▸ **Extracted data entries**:
▽
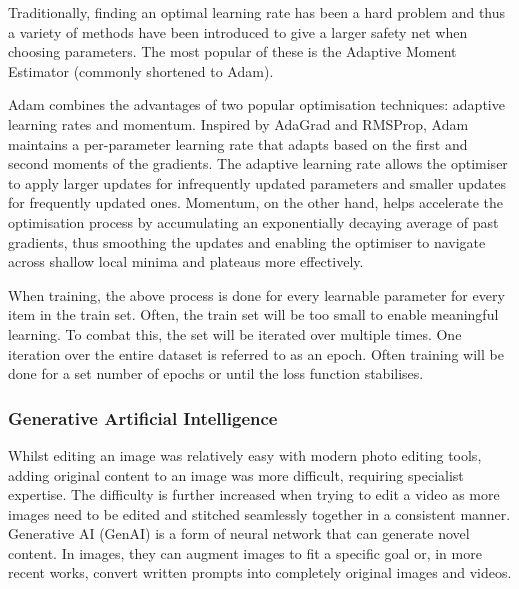 Traditionally, finding an optimal learning rate has been a hard problem and thus a variety of methods have been introduced to give a larger safety net when choosing parameters. The most popular of these is the Adaptive Moment Estimator (commonly shortened to Adam)\cite{kingma2014adam}.

Adam combines the advantages of two popular optimisation techniques: adaptive learning rates and momentum. Inspired by AdaGrad \cite{duchi2011adaptive} and RMSProp, Adam maintains a per-parameter learning rate that adapts based on the first and second moments of the gradients. The adaptive learning rate allows the optimiser to apply larger updates for infrequently updated parameters and smaller updates for frequently updated ones. Momentum, on the other hand, helps accelerate the optimisation process by accumulating an exponentially decaying average of past gradients, thus smoothing the updates and enabling the optimiser to navigate across shallow local minima and plateaus more effectively.

When training, the above process is done for every learnable parameter for every item in the train set. Often, the train set will be too small to enable meaningful learning. To combat this, the set will be iterated over multiple times. One iteration over the entire dataset is referred to as an epoch\cite{begmann-backpropagation}. Often training will be done for a set number of epochs or until the loss function stabilises. 

\subsubsection{Generative Artificial Intelligence}

Whilst editing an image was relatively easy with modern photo editing tools, adding original content to an image was more difficult, requiring specialist expertise. The difficulty is further increased when trying to edit a video as more images need to be edited and stitched seamlessly together in a consistent manner. Generative AI (GenAI) is a form of neural network that can generate novel content. In images, they can augment images to fit a specific goal or, in more recent works, convert written prompts into completely original images and videos.

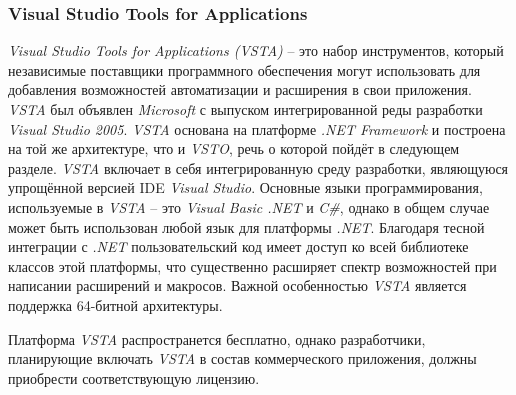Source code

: \subsubsection{Visual Studio Tools for Applications}

{\it Visual Studio Tools for Applications (VSTA)} -- это набор инструментов, который независимые поставщики программного обеспечения могут использовать для добавления возможностей автоматизации и расширения в свои приложения. {\it VSTA} был объявлен {\it Microsoft} с выпуском интегрированной реды разработки {\it Visual Studio 2005}. {\it VSTA} основана на платформе {\it .NET Framework} и построена на той же архитектуре, что и {\it VSTO}, речь о которой пойдёт в следующем разделе. {\it VSTA} включает в себя интегрированную среду разработки, являющуюся упрощённой версией IDE {\it Visual Studio}. Основные языки программирования, используемые в {\it VSTA} -- это {\it Visual Basic .NET} и {\it C\#}, однако в общем случае может быть использован любой язык для платформы {\it .NET}. Благодаря тесной интеграции с {\it .NET} пользовательский код имеет доступ ко всей библиотеке классов этой платформы, что существенно расширяет спектр возможностей при написании расширений и макросов. Важной особенностью {\it VSTA} является поддержка 64-битной архитектуры. 

Платформа {\it VSTA} распространется бесплатно, однако разработчики, планирующие включать {\it VSTA} в состав коммерческого приложения, должны приобрести соответствующую лицензию.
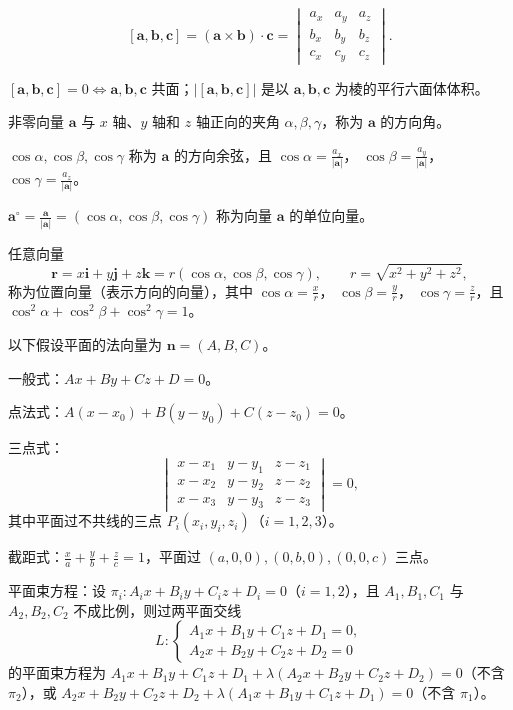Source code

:
\[
[\bm a,\bm b,\bm c]=(\bm a\times\bm b)\cdot\bm c
=\begin{vmatrix}
a_x&a_y&a_z\\
b_x&b_y&b_z\\
c_x&c_y&c_z
\end{vmatrix}.
\]

 $[\bm a,\bm b,\bm c]=0\Longleftrightarrow\bm a,\bm b,\bm c$ 共面；$|[\bm a,\bm b,\bm c]|$ 是以 $\bm a,\bm b,\bm c$ 为棱的平行六面体体积。


 非零向量 $\bm a$ 与 $x$ 轴、$y$ 轴和 $z$ 轴正向的夹角 $\alpha,\beta,\gamma$，称为 $\bm a$ 的方向角。

 $\cos\alpha,\cos\beta,\cos\gamma$ 称为 $\bm a$ 的方向余弦，且
$\displaystyle \cos\alpha=\frac{a_x}{|\bm a|}$，
$\displaystyle \cos\beta=\frac{a_y}{|\bm a|}$，
$\displaystyle \cos\gamma=\frac{a_z}{|\bm a|}$。

 $\displaystyle \bm a^\circ=\frac{\bm a}{|\bm a|}
=(\cos\alpha,\cos\beta,\cos\gamma)$ 称为向量 $\bm a$ 的单位向量。

 任意向量
\[
\bm r=x\bm i+y\bm j+z\bm k
=r(\cos\alpha,\cos\beta,\cos\gamma),
\qquad r=\sqrt{x^2+y^2+z^2},
\]
称为位置向量（表示方向的向量），其中
$\displaystyle \cos\alpha=\frac{x}{r}$，
$\displaystyle \cos\beta=\frac{y}{r}$，
$\displaystyle \cos\gamma=\frac{z}{r}$，且
$\cos^2\alpha+\cos^2\beta+\cos^2\gamma=1$。



以下假设平面的法向量为 $\bm n=(A,B,C)$。

 一般式：$Ax+By+Cz+D=0$。

 点法式：$A(x-x_0)+B(y-y_0)+C(z-z_0)=0$。

 三点式：
\[
\begin{vmatrix}
x-x_1&y-y_1&z-z_1\\
x-x_2&y-y_2&z-z_2\\
x-x_3&y-y_3&z-z_3
\end{vmatrix}=0,
\]
其中平面过不共线的三点 $P_i(x_i,y_i,z_i)$（$i=1,2,3$）。

 截距式：$\displaystyle \frac{x}{a}+\frac{y}{b}+\frac{z}{c}=1$，平面过 $(a,0,0),(0,b,0),(0,0,c)$ 三点。

 平面束方程：设
$\pi_i:A_ix+B_iy+C_iz+D_i=0$（$i=1,2$），且
$A_1,B_1,C_1$ 与 $A_2,B_2,C_2$ 不成比例，则过两平面交线
\[
L:\begin{cases}
A_1x+B_1y+C_1z+D_1=0,\\
A_2x+B_2y+C_2z+D_2=0
\end{cases}
\]
的平面束方程为
$A_1x+B_1y+C_1z+D_1+\lambda(A_2x+B_2y+C_2z+D_2)=0$（不含 $\pi_2$），或
$A_2x+B_2y+C_2z+D_2+\lambda(A_1x+B_1y+C_1z+D_1)=0$（不含 $\pi_1$）。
△
▸ **To do**: Your answer must be the line that contains "x-x_2&y-y_2&z-z_2\\" and every line after it to the end of the records, reproduced exactly.

▸ **Answer below**:
x-x_2&y-y_2&z-z_2\\
x-x_3&y-y_3&z-z_3
\end{vmatrix}=0,
\]
其中平面过不共线的三点 $P_i(x_i,y_i,z_i)$（$i=1,2,3$）。

 截距式：$\displaystyle \frac{x}{a}+\frac{y}{b}+\frac{z}{c}=1$，平面过 $(a,0,0),(0,b,0),(0,0,c)$ 三点。

 平面束方程：设
$\pi_i:A_ix+B_iy+C_iz+D_i=0$（$i=1,2$），且
$A_1,B_1,C_1$ 与 $A_2,B_2,C_2$ 不成比例，则过两平面交线
\[
L:\begin{cases}
A_1x+B_1y+C_1z+D_1=0,\\
A_2x+B_2y+C_2z+D_2=0
\end{cases}
\]
的平面束方程为
$A_1x+B_1y+C_1z+D_1+\lambda(A_2x+B_2y+C_2z+D_2)=0$（不含 $\pi_2$），或
$A_2x+B_2y+C_2z+D_2+\lambda(A_1x+B_1y+C_1z+D_1)=0$（不含 $\pi_1$）。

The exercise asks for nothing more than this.